INFORMATION Block Start

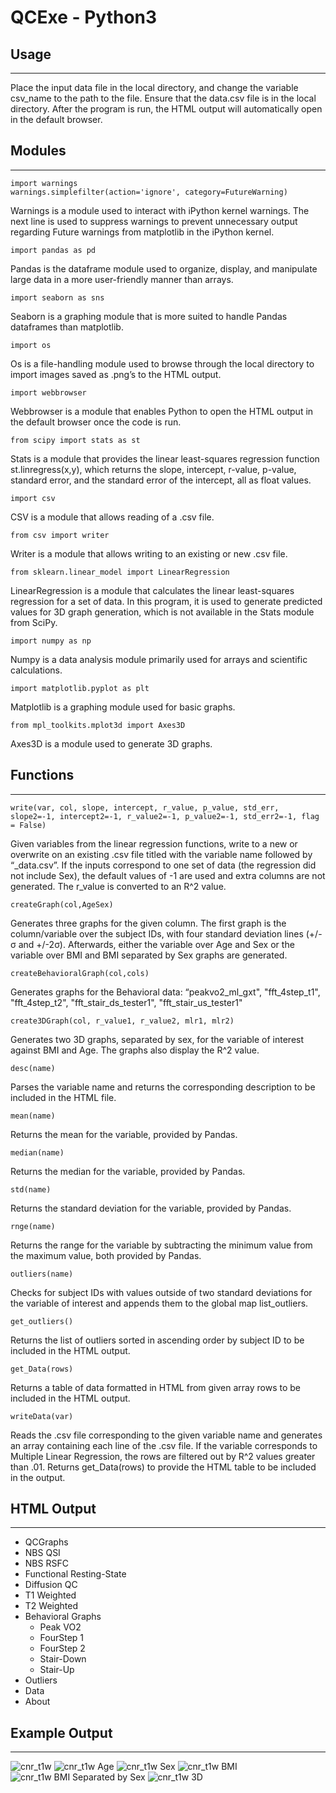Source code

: # QCExe - Python3
## Usage
--------------
Place the input data file in the local directory, and change the variable csv_name to the path to the file. Ensure that the data.csv file is in the local directory. After the program is run, the HTML output will automatically open in the default browser.
## Modules
--------------

```
import warnings
warnings.simplefilter(action='ignore', category=FutureWarning) 
```
Warnings is a module used to interact with iPython kernel warnings. The next line is used to suppress warnings to prevent unnecessary output regarding Future warnings from matplotlib in the iPython kernel.

```
import pandas as pd
```
Pandas is the dataframe module used to organize, display, and manipulate large data in a more user-friendly manner than arrays.

```
import seaborn as sns
```
Seaborn is a graphing module that is more suited to handle Pandas dataframes than matplotlib.

```
import os
```
Os is a file-handling module used to browse through the local directory to import images saved as .png’s to the HTML output.

```
import webbrowser
```
Webbrowser is a module that enables Python to open the HTML output in the default browser once the code is run.

```
from scipy import stats as st
```
Stats is a module that provides the linear least-squares regression function st.linregress(x,y), which returns the slope, intercept, r-value, p-value, standard error, and the standard error of the intercept, all as float values.

```
import csv
```
CSV is a module that allows reading of a .csv file.

```
from csv import writer
```
Writer is a module that allows writing to an existing or new .csv file.

```
from sklearn.linear_model import LinearRegression
```
LinearRegression is a module that calculates the linear least-squares regression for a set of data. In this program, it is used to generate predicted values for 3D graph generation, which is not available in the Stats module from SciPy.

```
import numpy as np
```
Numpy is a data analysis module primarily used for arrays and scientific calculations.

```
import matplotlib.pyplot as plt
```
Matplotlib is a graphing module used for basic graphs.

```
from mpl_toolkits.mplot3d import Axes3D
```
Axes3D is a module used to generate 3D graphs.

## Functions
--------------
```
write(var, col, slope, intercept, r_value, p_value, std_err, slope2=-1, intercept2=-1, r_value2=-1, p_value2=-1, std_err2=-1, flag = False)
```
Given variables from the linear regression functions, write to a new or overwrite on an existing .csv file titled with the variable name followed by “_data.csv”. If the inputs correspond to one set of data (the regression did not include Sex), the default values of -1 are used and extra columns are not generated. The r_value is converted to an R^2 value.

```
createGraph(col,AgeSex)
```
Generates three graphs for the given column. The first graph is the column/variable over the subject IDs, with four standard deviation lines (+/-σ and +/-2σ). Afterwards, either the variable over Age and Sex or the variable over BMI and BMI separated by Sex graphs are generated.
```
createBehavioralGraph(col,cols)
```
Generates graphs for the Behavioral data: “peakvo2_ml_gxt", "fft_4step_t1", "fft_4step_t2", "fft_stair_ds_tester1", "fft_stair_us_tester1"
```
create3DGraph(col, r_value1, r_value2, mlr1, mlr2)
```
Generates two 3D graphs, separated by sex, for the variable of interest against BMI and Age. The graphs also display the R^2 value.
```
desc(name)
```
Parses the variable name and returns the corresponding description to be included in the HTML file.
```
mean(name)
```
Returns the mean for the variable, provided by Pandas.
```
median(name)
```
Returns the median for the variable, provided by Pandas.
```
std(name)
```
Returns the standard deviation for the variable, provided by Pandas.
```
rnge(name)
```
Returns the range for the variable by subtracting the minimum value from the maximum value, both provided by Pandas.
```
outliers(name)
```
Checks for subject IDs with values outside of two standard deviations for the variable of interest and appends them to the global map list_outliers.
```
get_outliers()
```
Returns the list of outliers sorted in ascending order by subject ID to be included in the HTML output.
```
get_Data(rows)
```
Returns a table of data formatted in HTML from given array rows to be included in the HTML output. 
```
writeData(var)
```
Reads the .csv file corresponding to the given variable name and generates an array containing each line of the .csv file. If the variable corresponds to Multiple Linear Regression, the rows are filtered out by R^2 values greater than .01. Returns get_Data(rows) to provide the HTML table to be included in the output.

## HTML Output
--------------
* QCGraphs 
* NBS QSI
* NBS RSFC
* Functional Resting-State
* Diffusion QC
* T1 Weighted
* T2 Weighted
* Behavioral Graphs 
    * Peak VO2
    * FourStep 1
    * FourStep 2
    * Stair-Down
    * Stair-Up
* Outliers
* Data
* About
## Example Output
--------------
![cnr_t1w]("./cnr_t1w.png")
![cnr_t1w Age]("./cnr_t1w_Age.png")
![cnr_t1w Sex]("./cnr_t1w_Sex.png")
![cnr_t1w BMI]("./cnr_t1w_BMI.png")
![cnr_t1w BMI Separated by Sex]("./cnr_t1w_BxS.png")
![cnr_t1w 3D]("./cnr_t1w_3D.png")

INFORMATION Block End

-- THE TASK --
Exclude images and repeat all entries exactly.

-- ANSWER BOX --
Source code

: # QCExe - Python3
## Usage
--------------
Place the input data file in the local directory, and change the variable csv_name to the path to the file. Ensure that the data.csv file is in the local directory. After the program is run, the HTML output will automatically open in the default browser.
## Modules
--------------

```
import warnings
warnings.simplefilter(action='ignore', category=FutureWarning) 
```
Warnings is a module used to interact with iPython kernel warnings. The next line is used to suppress warnings to prevent unnecessary output regarding Future warnings from matplotlib in the iPython kernel.

```
import pandas as pd
```
Pandas is the dataframe module used to organize, display, and manipulate large data in a more user-friendly manner than arrays.

```
import seaborn as sns
```
Seaborn is a graphing module that is more suited to handle Pandas dataframes than matplotlib.

```
import os
```
Os is a file-handling module used to browse through the local directory to import images saved as .png’s to the HTML output.

```
import webbrowser
```
Webbrowser is a module that enables Python to open the HTML output in the default browser once the code is run.

```
from scipy import stats as st
```
Stats is a module that provides the linear least-squares regression function st.linregress(x,y), which returns the slope, intercept, r-value, p-value, standard error, and the standard error of the intercept, all as float values.

```
import csv
```
CSV is a module that allows reading of a .csv file.

```
from csv import writer
```
Writer is a module that allows writing to an existing or new .csv file.

```
from sklearn.linear_model import LinearRegression
```
LinearRegression is a module that calculates the linear least-squares regression for a set of data. In this program, it is used to generate predicted values for 3D graph generation, which is not available in the Stats module from SciPy.

```
import numpy as np
```
Numpy is a data analysis module primarily used for arrays and scientific calculations.

```
import matplotlib.pyplot as plt
```
Matplotlib is a graphing module used for basic graphs.

```
from mpl_toolkits.mplot3d import Axes3D
```
Axes3D is a module used to generate 3D graphs.

## Functions
--------------
```
write(var, col, slope, intercept, r_value, p_value, std_err, slope2=-1, intercept2=-1, r_value2=-1, p_value2=-1, std_err2=-1, flag = False)
```
Given variables from the linear regression functions, write to a new or overwrite on an existing .csv file titled with the variable name followed by “_data.csv”. If the inputs correspond to one set of data (the regression did not include Sex), the default values of -1 are used and extra columns are not generated. The r_value is converted to an R^2 value.

```
createGraph(col,AgeSex)
```
Generates three graphs for the given column. The first graph is the column/variable over the subject IDs, with four standard deviation lines (+/-σ and +/-2σ). Afterwards, either the variable over Age and Sex or the variable over BMI and BMI separated by Sex graphs are generated.
```
createBehavioralGraph(col,cols)
```
Generates graphs for the Behavioral data: “peakvo2_ml_gxt", "fft_4step_t1", "fft_4step_t2", "fft_stair_ds_tester1", "fft_stair_us_tester1"
```
create3DGraph(col, r_value1, r_value2, mlr1, mlr2)
```
Generates two 3D graphs, separated by sex, for the variable of interest against BMI and Age. The graphs also display the R^2 value.
```
desc(name)
```
Parses the variable name and returns the corresponding description to be included in the HTML file.
```
mean(name)
```
Returns the mean for the variable, provided by Pandas.
```
median(name)
```
Returns the median for the variable, provided by Pandas.
```
std(name)
```
Returns the standard deviation for the variable, provided by Pandas.
```
rnge(name)
```
Returns the range for the variable by subtracting the minimum value from the maximum value, both provided by Pandas.
```
outliers(name)
```
Checks for subject IDs with values outside of two standard deviations for the variable of interest and appends them to the global map list_outliers.
```
get_outliers()
```
Returns the list of outliers sorted in ascending order by subject ID to be included in the HTML output.
```
get_Data(rows)
```
Returns a table of data formatted in HTML from given array rows to be included in the HTML output. 
```
writeData(var)
```
Reads the .csv file corresponding to the given variable name and generates an array containing each line of the .csv file. If the variable corresponds to Multiple Linear Regression, the rows are filtered out by R^2 values greater than .01. Returns get_Data(rows) to provide the HTML table to be included in the output.

## HTML Output
--------------
* QCGraphs 
* NBS QSI
* NBS RSFC
* Functional Resting-State
* Diffusion QC
* T1 Weighted
* T2 Weighted
* Behavioral Graphs 
    * Peak VO2
    * FourStep 1
    * FourStep 2
    * Stair-Down
    * Stair-Up
* Outliers
* Data
* About
## Example Output
--------------
![cnr_t1w]("./cnr_t1w.png")
![cnr_t1w Age]("./cnr_t1w_Age.png")
![cnr_t1w Sex]("./cnr_t1w_Sex.png")
![cnr_t1w BMI]("./cnr_t1w_BMI.png")
![cnr_t1w BMI Separated by Sex]("./cnr_t1w_BxS.png")
![cnr_t1w 3D]("./cnr_t1w_3D.png")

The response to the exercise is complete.